*What to do*.
Go through the data and copy each line that holds "West".

*Pictures paired with source code*.
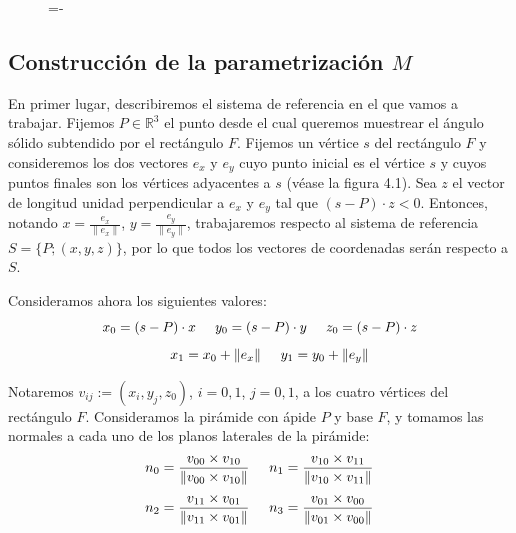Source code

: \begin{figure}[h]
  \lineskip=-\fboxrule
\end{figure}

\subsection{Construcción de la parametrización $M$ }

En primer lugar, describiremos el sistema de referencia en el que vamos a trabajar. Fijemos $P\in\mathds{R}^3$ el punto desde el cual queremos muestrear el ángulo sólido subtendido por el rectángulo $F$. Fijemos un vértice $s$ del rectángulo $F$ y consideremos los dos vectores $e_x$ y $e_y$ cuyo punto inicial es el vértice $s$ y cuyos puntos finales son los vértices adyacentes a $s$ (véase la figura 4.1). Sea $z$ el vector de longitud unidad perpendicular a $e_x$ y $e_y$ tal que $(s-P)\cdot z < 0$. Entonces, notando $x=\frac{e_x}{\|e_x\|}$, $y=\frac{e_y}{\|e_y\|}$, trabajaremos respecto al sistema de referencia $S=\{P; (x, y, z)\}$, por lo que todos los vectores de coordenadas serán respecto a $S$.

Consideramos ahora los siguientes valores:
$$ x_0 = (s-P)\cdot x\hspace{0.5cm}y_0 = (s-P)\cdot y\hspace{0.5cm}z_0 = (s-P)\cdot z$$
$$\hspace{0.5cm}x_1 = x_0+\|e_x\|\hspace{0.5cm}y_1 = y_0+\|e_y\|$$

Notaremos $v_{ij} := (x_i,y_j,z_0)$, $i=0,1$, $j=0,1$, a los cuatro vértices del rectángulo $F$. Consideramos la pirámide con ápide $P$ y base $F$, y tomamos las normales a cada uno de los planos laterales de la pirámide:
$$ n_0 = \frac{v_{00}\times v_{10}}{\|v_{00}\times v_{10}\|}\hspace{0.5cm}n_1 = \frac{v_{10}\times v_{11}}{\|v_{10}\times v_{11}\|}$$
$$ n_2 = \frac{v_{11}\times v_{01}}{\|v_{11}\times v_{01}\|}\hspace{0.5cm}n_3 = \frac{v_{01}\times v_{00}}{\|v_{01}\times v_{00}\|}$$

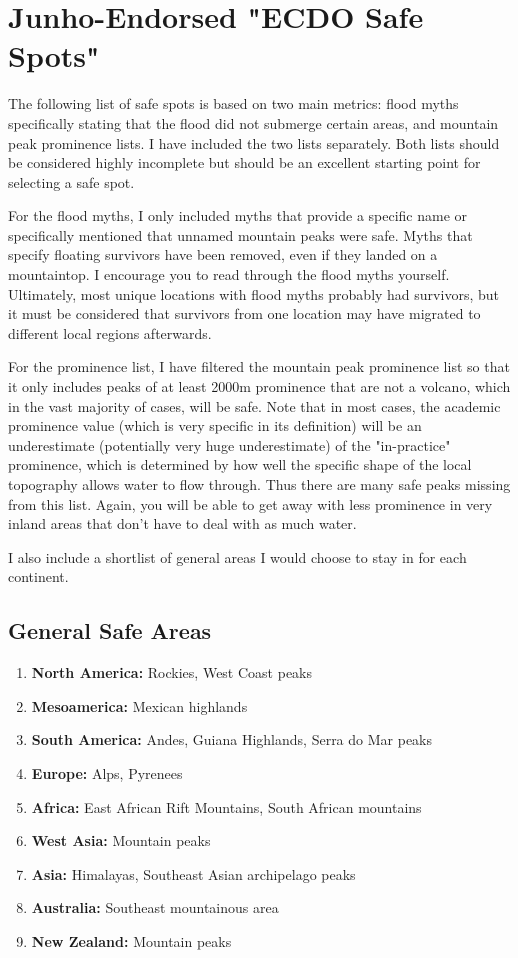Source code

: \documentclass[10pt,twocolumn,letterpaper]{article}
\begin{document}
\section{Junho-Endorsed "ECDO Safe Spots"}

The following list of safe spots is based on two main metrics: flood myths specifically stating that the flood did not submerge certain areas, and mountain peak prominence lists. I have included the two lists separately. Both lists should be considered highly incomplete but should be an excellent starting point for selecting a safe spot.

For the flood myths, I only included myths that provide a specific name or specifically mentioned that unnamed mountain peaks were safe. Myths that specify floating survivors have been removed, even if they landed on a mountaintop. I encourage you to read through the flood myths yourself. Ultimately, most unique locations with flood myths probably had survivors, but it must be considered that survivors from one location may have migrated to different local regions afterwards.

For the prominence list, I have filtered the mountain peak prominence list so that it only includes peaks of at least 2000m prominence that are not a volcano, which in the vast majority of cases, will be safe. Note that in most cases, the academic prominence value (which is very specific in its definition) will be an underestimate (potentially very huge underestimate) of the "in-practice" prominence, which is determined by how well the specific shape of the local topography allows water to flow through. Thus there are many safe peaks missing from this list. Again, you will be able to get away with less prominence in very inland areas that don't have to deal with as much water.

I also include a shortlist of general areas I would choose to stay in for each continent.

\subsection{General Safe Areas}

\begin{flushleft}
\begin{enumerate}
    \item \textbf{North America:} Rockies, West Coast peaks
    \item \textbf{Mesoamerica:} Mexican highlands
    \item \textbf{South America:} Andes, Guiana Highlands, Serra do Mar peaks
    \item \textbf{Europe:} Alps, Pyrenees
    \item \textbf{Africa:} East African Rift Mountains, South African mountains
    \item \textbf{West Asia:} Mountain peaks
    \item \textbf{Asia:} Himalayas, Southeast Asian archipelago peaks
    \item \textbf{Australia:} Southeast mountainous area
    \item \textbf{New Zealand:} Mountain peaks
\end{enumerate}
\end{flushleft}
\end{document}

*Answer space*.
    \item \textbf{North America:} Rockies, West Coast peaks
    \item \textbf{West Asia:} Mountain peaks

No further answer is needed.